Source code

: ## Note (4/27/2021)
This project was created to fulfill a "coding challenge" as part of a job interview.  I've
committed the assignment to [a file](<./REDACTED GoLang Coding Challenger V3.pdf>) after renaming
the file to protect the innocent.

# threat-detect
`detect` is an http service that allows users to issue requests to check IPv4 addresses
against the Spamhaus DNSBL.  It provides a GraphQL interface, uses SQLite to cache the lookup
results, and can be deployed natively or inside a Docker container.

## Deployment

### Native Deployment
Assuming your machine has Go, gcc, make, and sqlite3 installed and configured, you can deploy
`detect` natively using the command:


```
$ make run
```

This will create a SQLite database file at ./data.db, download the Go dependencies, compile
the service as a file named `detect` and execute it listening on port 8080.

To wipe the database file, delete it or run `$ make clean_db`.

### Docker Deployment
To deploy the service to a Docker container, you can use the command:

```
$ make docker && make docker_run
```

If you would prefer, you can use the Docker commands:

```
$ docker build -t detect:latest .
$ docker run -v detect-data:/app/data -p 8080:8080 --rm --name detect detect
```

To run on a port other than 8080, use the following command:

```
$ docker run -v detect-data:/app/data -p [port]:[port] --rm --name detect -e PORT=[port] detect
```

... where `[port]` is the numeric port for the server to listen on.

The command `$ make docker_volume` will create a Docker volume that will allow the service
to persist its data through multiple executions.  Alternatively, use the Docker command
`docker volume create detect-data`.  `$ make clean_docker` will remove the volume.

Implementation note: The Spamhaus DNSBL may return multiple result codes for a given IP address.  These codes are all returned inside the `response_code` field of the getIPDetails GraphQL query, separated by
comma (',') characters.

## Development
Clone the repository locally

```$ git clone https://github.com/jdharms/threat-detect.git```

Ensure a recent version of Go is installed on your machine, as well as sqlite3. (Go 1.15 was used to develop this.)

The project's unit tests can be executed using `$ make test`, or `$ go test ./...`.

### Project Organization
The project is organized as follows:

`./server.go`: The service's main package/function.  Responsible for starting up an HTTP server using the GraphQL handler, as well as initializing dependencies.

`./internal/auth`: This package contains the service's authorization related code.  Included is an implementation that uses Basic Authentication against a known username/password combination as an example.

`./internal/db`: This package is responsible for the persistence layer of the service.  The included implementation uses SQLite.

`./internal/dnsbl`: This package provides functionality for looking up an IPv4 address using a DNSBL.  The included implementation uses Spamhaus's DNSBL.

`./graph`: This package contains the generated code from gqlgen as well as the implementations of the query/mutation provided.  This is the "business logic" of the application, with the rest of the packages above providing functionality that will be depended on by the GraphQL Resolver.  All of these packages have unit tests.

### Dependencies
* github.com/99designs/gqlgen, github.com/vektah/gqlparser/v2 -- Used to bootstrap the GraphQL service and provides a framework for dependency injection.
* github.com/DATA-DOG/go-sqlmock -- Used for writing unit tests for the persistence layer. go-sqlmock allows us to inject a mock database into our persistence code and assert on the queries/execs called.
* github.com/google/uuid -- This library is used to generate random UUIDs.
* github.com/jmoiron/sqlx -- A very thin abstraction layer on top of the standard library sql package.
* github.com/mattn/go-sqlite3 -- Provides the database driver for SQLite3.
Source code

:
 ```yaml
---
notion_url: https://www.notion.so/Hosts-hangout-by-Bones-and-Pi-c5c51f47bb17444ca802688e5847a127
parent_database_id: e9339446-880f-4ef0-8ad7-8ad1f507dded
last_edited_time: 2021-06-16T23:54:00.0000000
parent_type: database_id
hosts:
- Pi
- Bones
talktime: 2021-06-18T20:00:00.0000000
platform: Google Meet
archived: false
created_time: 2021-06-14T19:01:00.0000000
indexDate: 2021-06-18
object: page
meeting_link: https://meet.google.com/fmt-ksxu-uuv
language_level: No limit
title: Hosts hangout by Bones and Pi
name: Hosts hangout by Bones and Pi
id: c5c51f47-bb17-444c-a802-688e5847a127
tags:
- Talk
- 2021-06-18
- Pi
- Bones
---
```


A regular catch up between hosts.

- **TASK DESCRIPTION**: Only lines of the data holding the word "using" go in the answer. Please copy each of them.

- **TASK OUTPUT**:
`detect` natively using the command:
The project's unit tests can be executed using `$ make test`, or `$ go test ./...`.
`./server.go`: The service's main package/function.  Responsible for starting up an HTTP server using the GraphQL handler, as well as initializing dependencies.
`./internal/dnsbl`: This package provides functionality for looking up an IPv4 address using a DNSBL.  The included implementation uses Spamhaus's DNSBL.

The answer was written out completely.